5 tips to help you fight chemobrain

Chemobrain—the brain fog that 75% of people report during cancer treatment and 35% report after treatment.

Breast cancer survivors are familiar with it. But they may not know that there are many contributing factors to this fogginess that can be controlled. Side effects from medications may interfere with cognitive function. So can many simple things you may or may not do every day.

What are the symptoms?

A downside of breast cancer treatment is a risk of developing cognitive changes to the way you think. Any woman who has had chemotherapy or hormone therapy, is a risk for developing these cognitive changes, often called ‘chemobrain’ or chemofog.  Chemobrain may cause problems with memory, attention and the speed of thinking. Symptoms may vary and can last a short or long period.

A UAB researcher shared tips with survivors in a support group meeting sponsored by Marshall Cancer Care Center. Jacqueline B. Vo, BSN, RN, is a research nurse for the UAB School of Nursing pursuing a PhD with a focus on improving the lives of cancer survivors.

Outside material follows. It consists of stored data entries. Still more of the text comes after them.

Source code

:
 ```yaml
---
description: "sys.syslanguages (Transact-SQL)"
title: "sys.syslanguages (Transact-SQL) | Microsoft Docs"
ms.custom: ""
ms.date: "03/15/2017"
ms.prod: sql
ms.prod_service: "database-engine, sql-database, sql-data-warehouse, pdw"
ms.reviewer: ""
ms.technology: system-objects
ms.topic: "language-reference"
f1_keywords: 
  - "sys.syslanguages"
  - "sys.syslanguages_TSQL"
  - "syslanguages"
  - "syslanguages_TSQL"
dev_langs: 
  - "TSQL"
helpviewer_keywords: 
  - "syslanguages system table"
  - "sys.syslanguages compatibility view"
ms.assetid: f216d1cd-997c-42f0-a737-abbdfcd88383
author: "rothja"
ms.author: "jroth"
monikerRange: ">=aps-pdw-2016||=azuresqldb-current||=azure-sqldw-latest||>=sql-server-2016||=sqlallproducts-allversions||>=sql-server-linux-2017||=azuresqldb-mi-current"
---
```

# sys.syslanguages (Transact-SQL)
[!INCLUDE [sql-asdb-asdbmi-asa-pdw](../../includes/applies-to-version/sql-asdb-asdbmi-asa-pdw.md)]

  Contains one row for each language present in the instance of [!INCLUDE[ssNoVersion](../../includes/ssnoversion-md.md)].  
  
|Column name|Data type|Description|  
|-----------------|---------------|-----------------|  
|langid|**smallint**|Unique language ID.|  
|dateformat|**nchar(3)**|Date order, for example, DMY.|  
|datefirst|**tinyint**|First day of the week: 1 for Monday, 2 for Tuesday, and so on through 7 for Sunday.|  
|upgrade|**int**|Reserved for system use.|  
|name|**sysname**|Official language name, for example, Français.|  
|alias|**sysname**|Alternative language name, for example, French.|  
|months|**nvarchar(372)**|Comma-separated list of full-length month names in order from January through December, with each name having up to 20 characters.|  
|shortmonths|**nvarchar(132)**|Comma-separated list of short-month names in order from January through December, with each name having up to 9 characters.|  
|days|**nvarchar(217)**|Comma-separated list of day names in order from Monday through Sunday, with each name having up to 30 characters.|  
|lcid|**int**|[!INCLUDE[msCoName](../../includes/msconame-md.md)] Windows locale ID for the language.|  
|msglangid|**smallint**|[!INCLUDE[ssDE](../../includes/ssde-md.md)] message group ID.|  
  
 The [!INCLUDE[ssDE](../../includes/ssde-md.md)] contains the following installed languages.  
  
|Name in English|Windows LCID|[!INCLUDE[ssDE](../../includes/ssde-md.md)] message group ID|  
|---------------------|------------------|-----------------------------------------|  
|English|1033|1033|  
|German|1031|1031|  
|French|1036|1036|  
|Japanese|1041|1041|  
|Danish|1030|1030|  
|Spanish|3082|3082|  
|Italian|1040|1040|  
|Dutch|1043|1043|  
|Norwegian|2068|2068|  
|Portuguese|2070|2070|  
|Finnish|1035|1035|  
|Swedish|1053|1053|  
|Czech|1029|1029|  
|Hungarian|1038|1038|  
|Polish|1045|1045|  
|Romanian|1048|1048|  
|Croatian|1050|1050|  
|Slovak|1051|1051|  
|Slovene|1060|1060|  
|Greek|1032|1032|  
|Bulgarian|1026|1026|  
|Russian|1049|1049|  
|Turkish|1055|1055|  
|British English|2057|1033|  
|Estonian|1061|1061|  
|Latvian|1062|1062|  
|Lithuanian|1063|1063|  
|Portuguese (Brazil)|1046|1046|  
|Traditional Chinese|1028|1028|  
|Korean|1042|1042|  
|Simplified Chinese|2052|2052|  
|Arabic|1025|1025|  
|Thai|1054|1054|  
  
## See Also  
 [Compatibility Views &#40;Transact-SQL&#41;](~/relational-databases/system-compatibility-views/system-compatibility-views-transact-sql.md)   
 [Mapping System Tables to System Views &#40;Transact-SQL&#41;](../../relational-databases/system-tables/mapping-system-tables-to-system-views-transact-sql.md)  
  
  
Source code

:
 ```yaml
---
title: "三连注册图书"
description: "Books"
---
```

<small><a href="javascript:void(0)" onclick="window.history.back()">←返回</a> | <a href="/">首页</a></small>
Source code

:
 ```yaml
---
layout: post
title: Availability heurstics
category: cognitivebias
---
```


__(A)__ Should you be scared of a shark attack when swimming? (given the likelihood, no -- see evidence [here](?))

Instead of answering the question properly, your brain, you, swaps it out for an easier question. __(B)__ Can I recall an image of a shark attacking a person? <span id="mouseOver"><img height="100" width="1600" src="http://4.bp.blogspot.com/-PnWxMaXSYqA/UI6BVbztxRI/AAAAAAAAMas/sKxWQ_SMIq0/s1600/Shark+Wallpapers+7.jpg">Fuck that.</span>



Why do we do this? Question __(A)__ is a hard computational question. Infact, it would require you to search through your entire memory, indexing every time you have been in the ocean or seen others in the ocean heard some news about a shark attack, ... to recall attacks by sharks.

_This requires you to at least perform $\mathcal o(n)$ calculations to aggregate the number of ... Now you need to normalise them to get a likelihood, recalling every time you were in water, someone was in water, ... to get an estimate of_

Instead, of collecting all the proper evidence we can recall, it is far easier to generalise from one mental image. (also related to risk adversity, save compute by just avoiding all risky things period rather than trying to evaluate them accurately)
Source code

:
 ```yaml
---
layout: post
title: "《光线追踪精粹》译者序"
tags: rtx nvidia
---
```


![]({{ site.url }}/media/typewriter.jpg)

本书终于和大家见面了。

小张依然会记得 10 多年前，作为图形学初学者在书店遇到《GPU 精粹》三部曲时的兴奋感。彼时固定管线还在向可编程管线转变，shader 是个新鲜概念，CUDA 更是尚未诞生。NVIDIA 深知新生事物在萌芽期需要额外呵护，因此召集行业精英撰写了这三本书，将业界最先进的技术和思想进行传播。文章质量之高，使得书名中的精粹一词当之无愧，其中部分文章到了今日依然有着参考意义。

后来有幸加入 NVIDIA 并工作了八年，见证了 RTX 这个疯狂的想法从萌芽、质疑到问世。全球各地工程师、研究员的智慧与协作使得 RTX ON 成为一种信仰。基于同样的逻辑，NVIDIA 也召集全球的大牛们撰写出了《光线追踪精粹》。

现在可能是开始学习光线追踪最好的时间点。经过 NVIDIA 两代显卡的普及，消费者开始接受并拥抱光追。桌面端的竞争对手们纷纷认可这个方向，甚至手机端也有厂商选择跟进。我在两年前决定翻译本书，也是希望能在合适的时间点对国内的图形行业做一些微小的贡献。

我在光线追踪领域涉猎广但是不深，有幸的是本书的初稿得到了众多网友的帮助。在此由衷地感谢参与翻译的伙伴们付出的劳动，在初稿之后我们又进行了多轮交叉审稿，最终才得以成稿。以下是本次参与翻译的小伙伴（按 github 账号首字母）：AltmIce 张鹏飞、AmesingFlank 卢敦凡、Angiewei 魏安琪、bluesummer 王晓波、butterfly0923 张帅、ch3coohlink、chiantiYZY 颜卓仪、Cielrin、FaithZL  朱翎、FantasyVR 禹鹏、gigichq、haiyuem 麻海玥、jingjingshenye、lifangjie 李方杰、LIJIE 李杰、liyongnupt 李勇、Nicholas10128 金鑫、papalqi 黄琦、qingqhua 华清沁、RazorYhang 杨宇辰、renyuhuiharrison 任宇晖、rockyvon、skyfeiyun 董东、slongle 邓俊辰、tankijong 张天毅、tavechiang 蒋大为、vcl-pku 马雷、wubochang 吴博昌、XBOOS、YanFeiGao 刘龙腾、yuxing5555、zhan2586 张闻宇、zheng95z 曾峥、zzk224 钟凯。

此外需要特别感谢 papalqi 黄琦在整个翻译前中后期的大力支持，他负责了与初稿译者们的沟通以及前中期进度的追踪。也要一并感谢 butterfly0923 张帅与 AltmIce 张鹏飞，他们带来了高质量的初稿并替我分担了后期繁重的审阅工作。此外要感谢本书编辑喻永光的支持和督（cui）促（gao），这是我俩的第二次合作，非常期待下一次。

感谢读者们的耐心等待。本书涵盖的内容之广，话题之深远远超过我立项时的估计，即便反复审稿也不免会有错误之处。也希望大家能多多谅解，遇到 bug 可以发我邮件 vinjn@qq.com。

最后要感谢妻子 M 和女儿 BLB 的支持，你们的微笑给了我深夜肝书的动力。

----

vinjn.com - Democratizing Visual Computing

To improve chemobrain, prioritize:

·      Physical activity

·      Good nutrition

·      Reducing stress level

·      Getting 7-9 hours of sleep every night

·      Exercising your brain by learning new things, reading, dancing, play an instrument, crossword puzzles and keeping a journal.

“We want to limit the amount of time you’re sitting or lying down or watching TV or other forms of sedentary entertainment,” Vo says. “Eating better also will help your cognitive function and your mood.”

She also suggests using coping strategies to help overcome forgetfulness, such as making notes, setting reminders, using a daily planner and leaving messages for yourself.

For more information, Vo suggests survivors visit Think Well is a healthy living program developed from the UAB School of Nursing and funded by Susan G. Komen North Central Alabama. The goals of Think Well are to increase knowledge on cognitive changes that may occur after cancer diagnosis.